- [WORK INSTRUCTIONS]
Your reply should be made up of every line in the records below that holds the string "about".

- [INPUT DATA]
· · · · ·

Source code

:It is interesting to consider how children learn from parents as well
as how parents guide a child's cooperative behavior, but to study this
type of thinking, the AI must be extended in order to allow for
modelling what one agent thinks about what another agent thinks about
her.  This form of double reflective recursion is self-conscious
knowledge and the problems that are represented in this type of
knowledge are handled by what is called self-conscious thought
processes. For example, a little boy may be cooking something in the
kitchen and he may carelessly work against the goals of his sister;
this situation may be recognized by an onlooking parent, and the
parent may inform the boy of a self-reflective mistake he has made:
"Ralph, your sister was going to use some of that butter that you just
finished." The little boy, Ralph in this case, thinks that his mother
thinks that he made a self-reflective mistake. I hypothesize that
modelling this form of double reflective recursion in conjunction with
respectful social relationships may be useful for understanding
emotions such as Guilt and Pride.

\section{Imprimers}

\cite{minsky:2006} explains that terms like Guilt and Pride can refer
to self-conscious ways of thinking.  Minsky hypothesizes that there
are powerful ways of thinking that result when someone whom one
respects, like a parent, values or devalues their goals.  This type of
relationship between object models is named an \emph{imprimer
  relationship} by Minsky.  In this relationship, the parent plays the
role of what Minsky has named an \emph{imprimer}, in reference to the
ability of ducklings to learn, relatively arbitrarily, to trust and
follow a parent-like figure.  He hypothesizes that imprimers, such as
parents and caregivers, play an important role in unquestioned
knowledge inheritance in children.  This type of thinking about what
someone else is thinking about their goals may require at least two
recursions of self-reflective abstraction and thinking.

· · · · ·

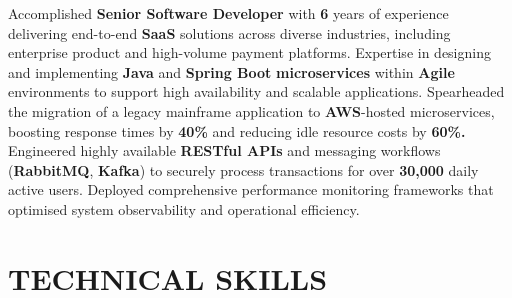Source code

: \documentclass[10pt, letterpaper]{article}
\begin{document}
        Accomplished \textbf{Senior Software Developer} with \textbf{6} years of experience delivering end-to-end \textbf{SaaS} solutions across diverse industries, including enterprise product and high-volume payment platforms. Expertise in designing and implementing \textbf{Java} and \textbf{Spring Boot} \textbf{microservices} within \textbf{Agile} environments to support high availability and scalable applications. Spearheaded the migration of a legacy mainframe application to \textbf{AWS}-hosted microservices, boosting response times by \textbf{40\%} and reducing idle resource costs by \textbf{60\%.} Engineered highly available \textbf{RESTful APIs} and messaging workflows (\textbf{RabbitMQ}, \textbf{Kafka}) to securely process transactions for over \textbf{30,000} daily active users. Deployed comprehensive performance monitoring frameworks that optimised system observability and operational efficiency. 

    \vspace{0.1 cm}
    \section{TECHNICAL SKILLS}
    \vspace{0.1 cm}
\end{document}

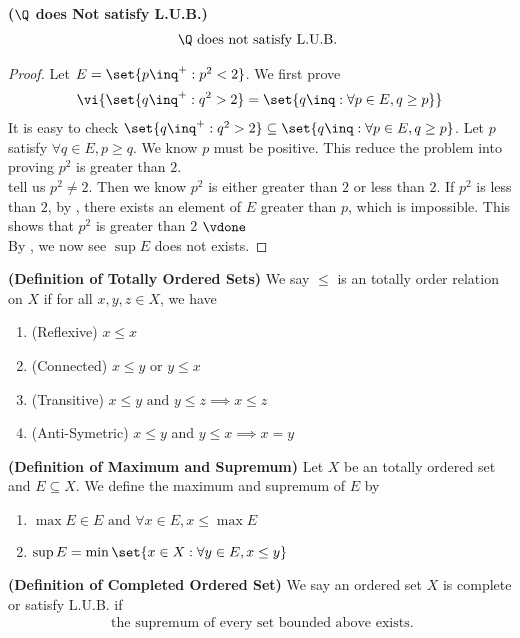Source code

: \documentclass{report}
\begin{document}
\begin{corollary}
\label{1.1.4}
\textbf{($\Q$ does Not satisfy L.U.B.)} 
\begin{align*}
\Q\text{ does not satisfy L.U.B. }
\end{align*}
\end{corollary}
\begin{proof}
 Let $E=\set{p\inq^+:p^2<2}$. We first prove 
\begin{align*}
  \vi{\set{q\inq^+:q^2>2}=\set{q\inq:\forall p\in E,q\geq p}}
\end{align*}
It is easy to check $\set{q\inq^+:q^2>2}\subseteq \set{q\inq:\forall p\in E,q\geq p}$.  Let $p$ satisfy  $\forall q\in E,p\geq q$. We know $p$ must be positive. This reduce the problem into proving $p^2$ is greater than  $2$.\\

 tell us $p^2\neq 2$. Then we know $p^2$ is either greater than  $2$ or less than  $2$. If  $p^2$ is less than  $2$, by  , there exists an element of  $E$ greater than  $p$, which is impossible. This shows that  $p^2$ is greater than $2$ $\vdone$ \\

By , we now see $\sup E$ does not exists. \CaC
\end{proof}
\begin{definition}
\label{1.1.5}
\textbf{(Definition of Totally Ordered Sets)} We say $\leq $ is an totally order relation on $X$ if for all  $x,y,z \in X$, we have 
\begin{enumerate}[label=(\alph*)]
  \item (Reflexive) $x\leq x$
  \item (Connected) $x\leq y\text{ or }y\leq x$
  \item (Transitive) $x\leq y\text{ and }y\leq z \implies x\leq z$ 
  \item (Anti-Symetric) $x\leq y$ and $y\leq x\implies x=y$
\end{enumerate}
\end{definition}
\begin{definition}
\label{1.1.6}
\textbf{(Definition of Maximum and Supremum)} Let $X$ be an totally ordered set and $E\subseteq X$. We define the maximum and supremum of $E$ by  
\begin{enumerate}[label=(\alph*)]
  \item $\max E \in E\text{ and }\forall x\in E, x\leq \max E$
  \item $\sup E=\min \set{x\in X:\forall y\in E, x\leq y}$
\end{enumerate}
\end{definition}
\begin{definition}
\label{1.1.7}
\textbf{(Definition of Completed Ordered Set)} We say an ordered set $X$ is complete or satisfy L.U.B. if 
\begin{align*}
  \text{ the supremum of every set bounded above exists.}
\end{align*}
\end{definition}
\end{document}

· · · · ·

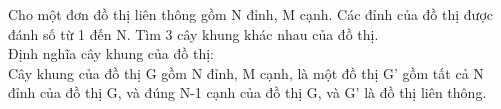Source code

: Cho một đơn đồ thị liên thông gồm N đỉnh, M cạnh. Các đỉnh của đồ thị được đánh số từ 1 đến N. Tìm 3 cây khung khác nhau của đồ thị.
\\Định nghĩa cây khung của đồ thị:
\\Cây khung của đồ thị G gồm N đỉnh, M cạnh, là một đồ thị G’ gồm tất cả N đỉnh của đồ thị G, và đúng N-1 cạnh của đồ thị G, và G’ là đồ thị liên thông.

· · · · ·

- [ANSWER TO THE PROBLEM]
modelling what one agent thinks about what another agent thinks about
knowledge inheritance in children.  This type of thinking about what
someone else is thinking about their goals may require at least two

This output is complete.